Kevin Warsh ha dado su primer golpe.

A las 2 de la tarde del 16 de septiembre, la Reserva Federal aprobó por unanimidad (12 a 0) una subida de tipos de 25 puntos básicos, elevando el rango objetivo de los fondos federales al 3,75%-4,00%. Se trata de la primera subida desde julio de 2023 y pone fin a una pausa de más de tres años.

El mercado ya había descontado por completo estos 25 puntos básicos: el CME FedWatch daba una probabilidad del 92% antes de la votación. El verdadero impacto llegó con el gráfico de puntos publicado tras la reunión y con la rueda de prensa de Warsh.

 

Gráfico de puntos: una señal más agresiva que la propia subida

El Resumen de Proyecciones Económicas (SEP) y el gráfico de puntos fueron las verdaderas «armas» de esta reunión.

De los 18 miembros, 12 consideran que debería haber una subida más este año, 4 creen que debería haber dos subidas más y solo 2 defienden mantener los tipos en el nivel actual. La mediana apunta a un tipo de interés del 4,1% a finales de 2026, lo que implica al menos una subida adicional de 25 puntos básicos.

Las proyecciones a más largo plazo también son restrictivas: la mediana para 2027 es del 3,9% (lo que sugiere un posible recorte en 2027) y el tipo neutral a largo plazo se sitúa en el rango del 3,0%-4,0%. La inflación PCE no volvería al objetivo del 2,0% hasta 2029.

En otras palabras: la Reserva Federal considera que el problema actual de inflación no se resolverá en uno o dos trimestres.
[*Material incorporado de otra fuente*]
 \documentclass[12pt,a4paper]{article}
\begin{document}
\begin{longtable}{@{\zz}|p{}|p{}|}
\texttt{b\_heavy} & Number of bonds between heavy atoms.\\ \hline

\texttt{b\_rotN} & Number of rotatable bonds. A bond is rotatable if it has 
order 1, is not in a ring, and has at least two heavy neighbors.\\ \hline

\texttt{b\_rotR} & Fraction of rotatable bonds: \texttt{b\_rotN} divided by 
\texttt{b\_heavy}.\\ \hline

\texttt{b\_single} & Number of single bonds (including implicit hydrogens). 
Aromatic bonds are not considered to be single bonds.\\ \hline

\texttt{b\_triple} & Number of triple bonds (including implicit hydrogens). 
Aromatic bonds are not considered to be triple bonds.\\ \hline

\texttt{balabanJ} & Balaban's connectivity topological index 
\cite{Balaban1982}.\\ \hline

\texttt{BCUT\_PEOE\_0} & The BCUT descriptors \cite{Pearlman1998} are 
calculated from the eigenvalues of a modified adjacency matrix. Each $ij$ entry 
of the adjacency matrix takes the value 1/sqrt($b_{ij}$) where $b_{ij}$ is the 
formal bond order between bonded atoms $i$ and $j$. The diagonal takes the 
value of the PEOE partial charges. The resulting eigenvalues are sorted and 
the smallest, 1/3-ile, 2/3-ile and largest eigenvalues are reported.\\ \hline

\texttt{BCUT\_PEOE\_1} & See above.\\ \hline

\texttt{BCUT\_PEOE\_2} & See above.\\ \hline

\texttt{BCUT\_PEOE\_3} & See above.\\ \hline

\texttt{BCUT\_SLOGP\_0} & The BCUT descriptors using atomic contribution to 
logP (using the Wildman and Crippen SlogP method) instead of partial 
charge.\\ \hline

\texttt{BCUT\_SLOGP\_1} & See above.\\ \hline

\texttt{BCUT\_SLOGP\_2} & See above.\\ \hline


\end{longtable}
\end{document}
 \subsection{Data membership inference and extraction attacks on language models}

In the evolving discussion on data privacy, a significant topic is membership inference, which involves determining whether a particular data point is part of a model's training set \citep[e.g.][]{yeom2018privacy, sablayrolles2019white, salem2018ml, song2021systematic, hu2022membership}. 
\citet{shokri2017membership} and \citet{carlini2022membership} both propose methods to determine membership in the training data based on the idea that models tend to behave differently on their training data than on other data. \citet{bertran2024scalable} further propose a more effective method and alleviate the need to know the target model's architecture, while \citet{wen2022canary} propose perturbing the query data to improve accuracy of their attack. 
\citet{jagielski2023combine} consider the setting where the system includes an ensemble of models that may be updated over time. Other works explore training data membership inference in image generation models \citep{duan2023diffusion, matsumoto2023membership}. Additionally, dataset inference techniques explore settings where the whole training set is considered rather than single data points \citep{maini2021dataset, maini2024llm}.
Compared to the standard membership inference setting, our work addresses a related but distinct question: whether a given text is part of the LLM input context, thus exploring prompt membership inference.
Los tipos permanecerán cerca del 4% durante al menos un año antes de que sea posible un descenso gradual.

 

¿Por qué ahora?

Warsh fue inequívoco en la rueda de prensa: «La inflación es demasiado alta y lleva demasiado tiempo siéndolo».

Los datos respaldan su diagnóstico. La inflación PCE de agosto se situó en torno al 3,6%, muy por encima del objetivo del 2%. El PCE subyacente rondó el 3,2% y el IPC subyacente, el 2,4%. El precio del diésel se disparó hasta los 6 dólares por galón. El conflicto en Oriente Medio sigue presionando al alza los precios de la energía y no se vislumbra un alivio de las presiones de precios por el lado de la oferta.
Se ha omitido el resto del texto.